* **Task requirements**
Scan the records for "exportación". Report each line that includes it.

┌──

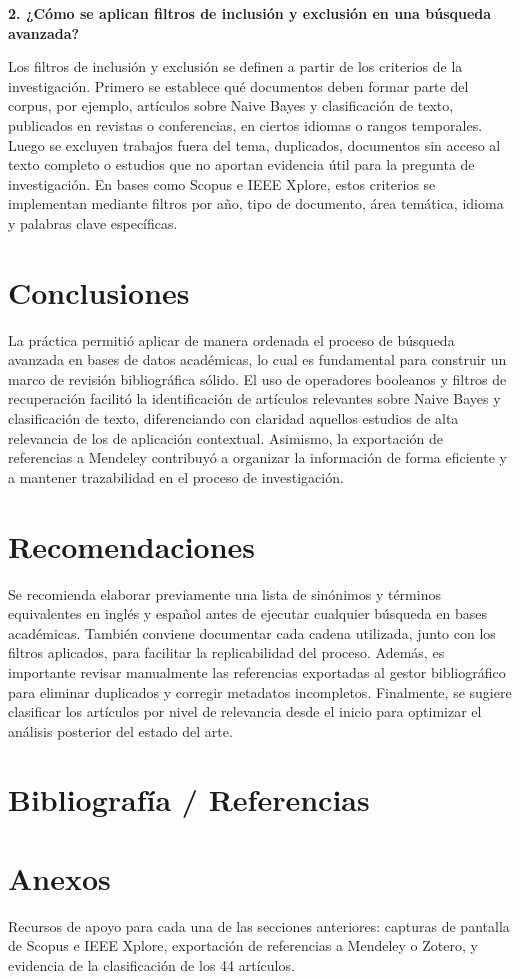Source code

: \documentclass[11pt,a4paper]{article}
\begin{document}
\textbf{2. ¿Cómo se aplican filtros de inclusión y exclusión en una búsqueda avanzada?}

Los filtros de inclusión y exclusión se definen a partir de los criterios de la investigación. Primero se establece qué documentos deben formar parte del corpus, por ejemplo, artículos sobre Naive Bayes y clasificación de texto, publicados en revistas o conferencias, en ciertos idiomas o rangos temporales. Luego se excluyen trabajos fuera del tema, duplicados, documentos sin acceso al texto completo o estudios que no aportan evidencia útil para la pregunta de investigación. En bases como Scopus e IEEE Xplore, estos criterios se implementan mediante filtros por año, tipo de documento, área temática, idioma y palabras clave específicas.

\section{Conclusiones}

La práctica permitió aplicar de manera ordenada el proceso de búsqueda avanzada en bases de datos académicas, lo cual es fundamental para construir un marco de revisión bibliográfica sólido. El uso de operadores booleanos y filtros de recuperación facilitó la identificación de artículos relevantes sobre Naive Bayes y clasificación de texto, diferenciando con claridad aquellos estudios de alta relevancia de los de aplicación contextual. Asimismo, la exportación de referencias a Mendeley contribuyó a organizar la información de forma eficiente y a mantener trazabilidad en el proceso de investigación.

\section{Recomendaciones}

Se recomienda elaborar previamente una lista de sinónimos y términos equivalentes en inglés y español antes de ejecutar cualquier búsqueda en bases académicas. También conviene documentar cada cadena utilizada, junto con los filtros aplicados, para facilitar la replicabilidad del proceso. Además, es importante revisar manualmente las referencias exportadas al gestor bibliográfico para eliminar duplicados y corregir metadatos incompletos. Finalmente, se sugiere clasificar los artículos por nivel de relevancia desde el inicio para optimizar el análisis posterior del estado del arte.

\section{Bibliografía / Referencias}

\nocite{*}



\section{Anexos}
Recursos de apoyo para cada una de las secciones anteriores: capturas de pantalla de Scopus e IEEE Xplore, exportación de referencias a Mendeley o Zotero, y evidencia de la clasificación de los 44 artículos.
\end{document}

└──

* **Response area**
La práctica permitió aplicar de manera ordenada el proceso de búsqueda avanzada en bases de datos académicas, lo cual es fundamental para construir un marco de revisión bibliográfica sólido. El uso de operadores booleanos y filtros de recuperación facilitó la identificación de artículos relevantes sobre Naive Bayes y clasificación de texto, diferenciando con claridad aquellos estudios de alta relevancia de los de aplicación contextual. Asimismo, la exportación de referencias a Mendeley contribuyó a organizar la información de forma eficiente y a mantener trazabilidad en el proceso de investigación.
Recursos de apoyo para cada una de las secciones anteriores: capturas de pantalla de Scopus e IEEE Xplore, exportación de referencias a Mendeley o Zotero, y evidencia de la clasificación de los 44 artículos.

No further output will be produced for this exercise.